Андрей Иванович ответил «нет».

– Товарищ Кибальчич?

– За.

– Товарищ Тихомиров?

Желябов задал вопрос молодому Льву Тихомирову (тому самому, что в 1888 году отрекся от революционных убеждений и стал яростным монархистом).

– Нет, – ответил Тихомиров.

– Товарищ Терка?

Рабочий Макар Терка ответил:

– За.

– Товарищ Лопатин?

Герман Александрович Лопатин также высказался против освобождения Михайлова. Он недолюбливал этого человека. Будущий переводчик «Капитала» Маркса на русский язык не хотел транжирить партийные деньги «на пустое».

Большинство высказались за рискованный план Желябова и Михайлова. Ответственными за исполнение назначены Желябов и Перовская.

–Но в таком деле мне нужны человек шесть-семь – сказал Желябов. – Пусть я возьму саму работу на себя, но подготовка требует помощи.

Андрей Иванович предложил создать группу из пяти человек.

– Поскольку я оказался среди меньшинства и должен подчиниться большинству, то хочу участвовать в деле.

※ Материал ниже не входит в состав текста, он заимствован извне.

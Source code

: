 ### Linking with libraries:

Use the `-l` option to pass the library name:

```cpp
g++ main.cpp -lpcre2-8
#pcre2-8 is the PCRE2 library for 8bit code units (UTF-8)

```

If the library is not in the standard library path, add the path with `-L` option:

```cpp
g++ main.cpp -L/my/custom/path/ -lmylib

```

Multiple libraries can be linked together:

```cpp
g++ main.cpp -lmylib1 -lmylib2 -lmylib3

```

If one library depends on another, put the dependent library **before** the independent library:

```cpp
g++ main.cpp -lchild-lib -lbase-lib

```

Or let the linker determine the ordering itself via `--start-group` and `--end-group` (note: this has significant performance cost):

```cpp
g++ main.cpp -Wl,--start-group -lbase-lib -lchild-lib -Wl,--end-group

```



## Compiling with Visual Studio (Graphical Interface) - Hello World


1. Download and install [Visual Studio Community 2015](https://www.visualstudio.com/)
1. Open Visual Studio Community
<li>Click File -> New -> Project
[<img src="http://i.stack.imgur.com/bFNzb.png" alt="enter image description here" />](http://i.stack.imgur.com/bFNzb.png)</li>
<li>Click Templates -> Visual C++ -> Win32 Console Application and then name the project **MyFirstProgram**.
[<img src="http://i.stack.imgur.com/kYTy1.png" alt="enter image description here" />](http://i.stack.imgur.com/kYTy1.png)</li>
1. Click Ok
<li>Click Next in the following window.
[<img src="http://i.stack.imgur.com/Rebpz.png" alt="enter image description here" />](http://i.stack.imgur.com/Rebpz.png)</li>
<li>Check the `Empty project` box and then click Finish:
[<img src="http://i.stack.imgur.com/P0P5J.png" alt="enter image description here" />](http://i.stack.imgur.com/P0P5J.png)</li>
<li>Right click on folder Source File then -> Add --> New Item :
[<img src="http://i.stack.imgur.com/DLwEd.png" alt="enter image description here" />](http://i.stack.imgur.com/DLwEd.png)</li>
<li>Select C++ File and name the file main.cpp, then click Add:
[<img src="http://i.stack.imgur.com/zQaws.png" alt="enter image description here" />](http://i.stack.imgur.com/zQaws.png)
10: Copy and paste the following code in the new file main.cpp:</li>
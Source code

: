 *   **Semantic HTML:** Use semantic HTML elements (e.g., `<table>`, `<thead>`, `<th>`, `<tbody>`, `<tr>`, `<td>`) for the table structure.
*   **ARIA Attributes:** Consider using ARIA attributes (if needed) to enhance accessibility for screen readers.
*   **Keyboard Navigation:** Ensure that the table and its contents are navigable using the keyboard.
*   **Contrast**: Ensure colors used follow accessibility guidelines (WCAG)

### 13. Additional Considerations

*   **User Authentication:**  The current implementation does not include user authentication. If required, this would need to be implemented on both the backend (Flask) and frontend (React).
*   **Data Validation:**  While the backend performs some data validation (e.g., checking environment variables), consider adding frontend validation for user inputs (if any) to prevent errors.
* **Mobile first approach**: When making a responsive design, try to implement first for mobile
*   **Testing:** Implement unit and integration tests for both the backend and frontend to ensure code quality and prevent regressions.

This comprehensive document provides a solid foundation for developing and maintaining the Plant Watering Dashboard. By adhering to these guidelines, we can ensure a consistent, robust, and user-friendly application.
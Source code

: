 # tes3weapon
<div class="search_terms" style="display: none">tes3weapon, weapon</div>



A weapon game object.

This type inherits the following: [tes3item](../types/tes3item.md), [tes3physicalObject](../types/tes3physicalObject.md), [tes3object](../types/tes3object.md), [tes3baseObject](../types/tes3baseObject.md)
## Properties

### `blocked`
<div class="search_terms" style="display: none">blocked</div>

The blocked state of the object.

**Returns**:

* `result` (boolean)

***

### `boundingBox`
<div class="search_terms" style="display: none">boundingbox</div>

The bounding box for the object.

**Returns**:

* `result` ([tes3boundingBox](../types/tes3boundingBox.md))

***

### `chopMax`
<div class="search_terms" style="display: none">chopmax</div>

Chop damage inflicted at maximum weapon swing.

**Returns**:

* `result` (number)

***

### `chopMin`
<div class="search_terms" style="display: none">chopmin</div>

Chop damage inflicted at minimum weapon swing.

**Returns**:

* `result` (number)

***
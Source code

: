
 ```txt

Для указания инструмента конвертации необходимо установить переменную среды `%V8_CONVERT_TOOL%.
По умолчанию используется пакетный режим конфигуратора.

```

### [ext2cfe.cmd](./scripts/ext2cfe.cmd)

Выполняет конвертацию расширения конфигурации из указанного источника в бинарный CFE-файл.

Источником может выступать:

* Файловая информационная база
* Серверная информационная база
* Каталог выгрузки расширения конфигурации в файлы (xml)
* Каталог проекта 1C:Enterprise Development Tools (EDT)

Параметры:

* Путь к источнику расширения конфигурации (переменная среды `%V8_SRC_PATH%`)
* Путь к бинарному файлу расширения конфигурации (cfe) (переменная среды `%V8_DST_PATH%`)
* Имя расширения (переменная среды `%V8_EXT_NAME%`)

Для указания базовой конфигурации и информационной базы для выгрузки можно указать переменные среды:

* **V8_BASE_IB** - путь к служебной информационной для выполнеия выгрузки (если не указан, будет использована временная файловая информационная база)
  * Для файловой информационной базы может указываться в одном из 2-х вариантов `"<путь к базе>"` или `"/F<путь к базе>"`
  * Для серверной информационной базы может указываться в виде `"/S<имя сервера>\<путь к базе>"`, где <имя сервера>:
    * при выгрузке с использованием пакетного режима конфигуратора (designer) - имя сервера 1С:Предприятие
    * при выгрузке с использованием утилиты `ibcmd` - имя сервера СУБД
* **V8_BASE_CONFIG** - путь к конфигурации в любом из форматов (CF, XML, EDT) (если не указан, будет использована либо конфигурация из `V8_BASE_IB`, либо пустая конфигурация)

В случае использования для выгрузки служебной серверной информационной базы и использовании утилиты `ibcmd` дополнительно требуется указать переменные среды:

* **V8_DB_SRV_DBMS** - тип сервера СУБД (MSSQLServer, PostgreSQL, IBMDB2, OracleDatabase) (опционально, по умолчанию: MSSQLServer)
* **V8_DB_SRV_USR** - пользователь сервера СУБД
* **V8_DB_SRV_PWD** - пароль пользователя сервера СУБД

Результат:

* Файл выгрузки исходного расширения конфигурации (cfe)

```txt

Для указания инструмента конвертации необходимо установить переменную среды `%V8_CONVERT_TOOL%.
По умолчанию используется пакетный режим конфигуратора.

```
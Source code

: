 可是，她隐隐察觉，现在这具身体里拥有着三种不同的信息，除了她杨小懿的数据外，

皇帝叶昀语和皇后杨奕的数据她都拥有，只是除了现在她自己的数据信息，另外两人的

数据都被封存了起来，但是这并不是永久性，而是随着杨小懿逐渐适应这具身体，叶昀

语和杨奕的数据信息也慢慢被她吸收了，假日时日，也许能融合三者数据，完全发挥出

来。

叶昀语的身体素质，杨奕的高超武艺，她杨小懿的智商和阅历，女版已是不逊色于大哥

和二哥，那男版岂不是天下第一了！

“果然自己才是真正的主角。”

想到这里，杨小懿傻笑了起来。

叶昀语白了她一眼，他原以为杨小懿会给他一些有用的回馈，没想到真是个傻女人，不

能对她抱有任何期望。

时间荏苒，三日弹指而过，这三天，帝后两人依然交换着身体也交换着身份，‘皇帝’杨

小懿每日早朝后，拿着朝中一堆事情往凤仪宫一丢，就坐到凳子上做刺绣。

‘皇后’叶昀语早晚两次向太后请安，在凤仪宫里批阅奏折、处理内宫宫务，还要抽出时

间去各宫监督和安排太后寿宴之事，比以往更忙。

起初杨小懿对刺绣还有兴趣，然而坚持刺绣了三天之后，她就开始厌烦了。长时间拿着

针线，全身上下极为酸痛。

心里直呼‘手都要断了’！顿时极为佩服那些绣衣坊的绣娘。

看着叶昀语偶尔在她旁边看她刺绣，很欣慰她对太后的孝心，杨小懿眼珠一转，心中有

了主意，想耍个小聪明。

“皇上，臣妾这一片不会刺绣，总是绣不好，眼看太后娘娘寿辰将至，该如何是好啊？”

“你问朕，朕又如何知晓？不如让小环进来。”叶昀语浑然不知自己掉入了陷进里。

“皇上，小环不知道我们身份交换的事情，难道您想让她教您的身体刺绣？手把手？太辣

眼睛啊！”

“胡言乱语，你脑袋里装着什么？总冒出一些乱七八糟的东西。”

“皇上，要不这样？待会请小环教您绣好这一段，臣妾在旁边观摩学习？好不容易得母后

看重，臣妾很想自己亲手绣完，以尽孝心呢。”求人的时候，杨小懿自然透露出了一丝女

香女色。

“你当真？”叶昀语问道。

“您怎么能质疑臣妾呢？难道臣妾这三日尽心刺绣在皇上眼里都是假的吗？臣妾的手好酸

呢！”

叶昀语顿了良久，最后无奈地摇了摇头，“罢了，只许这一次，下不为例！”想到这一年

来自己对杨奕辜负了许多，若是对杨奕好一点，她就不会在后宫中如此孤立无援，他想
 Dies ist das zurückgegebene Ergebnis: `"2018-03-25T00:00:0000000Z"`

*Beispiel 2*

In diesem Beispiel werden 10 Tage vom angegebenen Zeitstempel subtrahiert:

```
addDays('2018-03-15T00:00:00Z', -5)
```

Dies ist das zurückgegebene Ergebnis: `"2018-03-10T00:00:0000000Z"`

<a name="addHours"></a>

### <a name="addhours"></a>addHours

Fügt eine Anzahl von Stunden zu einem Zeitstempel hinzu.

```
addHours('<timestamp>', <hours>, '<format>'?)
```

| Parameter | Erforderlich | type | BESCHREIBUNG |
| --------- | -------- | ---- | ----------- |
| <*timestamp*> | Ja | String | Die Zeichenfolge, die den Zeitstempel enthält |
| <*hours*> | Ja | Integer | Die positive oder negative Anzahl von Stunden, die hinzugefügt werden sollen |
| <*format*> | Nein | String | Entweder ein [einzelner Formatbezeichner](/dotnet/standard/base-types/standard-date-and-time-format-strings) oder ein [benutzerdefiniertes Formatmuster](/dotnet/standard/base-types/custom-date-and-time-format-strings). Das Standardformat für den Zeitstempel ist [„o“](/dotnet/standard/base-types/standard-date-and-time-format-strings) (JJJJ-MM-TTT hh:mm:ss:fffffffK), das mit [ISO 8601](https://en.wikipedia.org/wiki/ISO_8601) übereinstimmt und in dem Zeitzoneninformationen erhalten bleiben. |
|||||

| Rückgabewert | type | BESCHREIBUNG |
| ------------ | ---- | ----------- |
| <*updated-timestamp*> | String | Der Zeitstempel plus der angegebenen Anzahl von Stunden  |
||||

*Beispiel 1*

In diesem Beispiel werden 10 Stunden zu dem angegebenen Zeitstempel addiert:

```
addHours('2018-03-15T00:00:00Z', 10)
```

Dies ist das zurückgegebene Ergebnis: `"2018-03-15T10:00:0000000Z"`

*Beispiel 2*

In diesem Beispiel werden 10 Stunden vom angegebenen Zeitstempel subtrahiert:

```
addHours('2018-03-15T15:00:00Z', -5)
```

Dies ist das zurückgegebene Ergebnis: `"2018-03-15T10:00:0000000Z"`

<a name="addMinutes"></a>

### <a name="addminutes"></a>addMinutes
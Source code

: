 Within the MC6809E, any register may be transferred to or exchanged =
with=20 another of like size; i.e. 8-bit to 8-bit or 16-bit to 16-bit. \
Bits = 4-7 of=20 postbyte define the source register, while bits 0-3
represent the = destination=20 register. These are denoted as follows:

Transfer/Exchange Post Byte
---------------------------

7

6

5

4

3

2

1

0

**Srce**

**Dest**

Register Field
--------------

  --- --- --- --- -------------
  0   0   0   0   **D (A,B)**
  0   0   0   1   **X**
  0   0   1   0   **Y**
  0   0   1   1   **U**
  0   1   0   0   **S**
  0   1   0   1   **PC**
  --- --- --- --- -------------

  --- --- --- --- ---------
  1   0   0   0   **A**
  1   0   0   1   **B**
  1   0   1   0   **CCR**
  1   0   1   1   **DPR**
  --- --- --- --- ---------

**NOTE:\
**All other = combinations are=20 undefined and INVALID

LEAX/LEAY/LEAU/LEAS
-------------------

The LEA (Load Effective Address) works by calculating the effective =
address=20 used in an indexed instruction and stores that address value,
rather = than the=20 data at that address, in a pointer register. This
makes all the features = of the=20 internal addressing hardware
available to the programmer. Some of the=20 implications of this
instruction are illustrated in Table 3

Я готов разделить риск этой операции с моими товарищами.

– И я, – сказал Лев Тихомиров. – Готов сделать все возможное. Ибо исполнять партийные задания есть наш долг, как революционеров. Но нам нужно знать план.

– И не только план. Нам придется работать с надзирателями Петропавловки? – спросил Андрей Иванович.

– Да, – ответил Желябов.

– Тогда нам стоит знать агентов среди жандармов!

Желябов ответил:

– Надзиратели крепости не служат в жандармском корпусе.

– Но они могут быть провокаторами! – сказал Тихомиров.

– Верно! И нам нужен «Жандарм». Его помощь может стать бесценной, – сказал Андрей Иванович.

– «Слесарь» прав, – поддержал его Тихомиров…

***

Участники разошлись только к 10 вечера. Желябов потушил огни, и они с Соней сидели друг напротив дуга в темноте.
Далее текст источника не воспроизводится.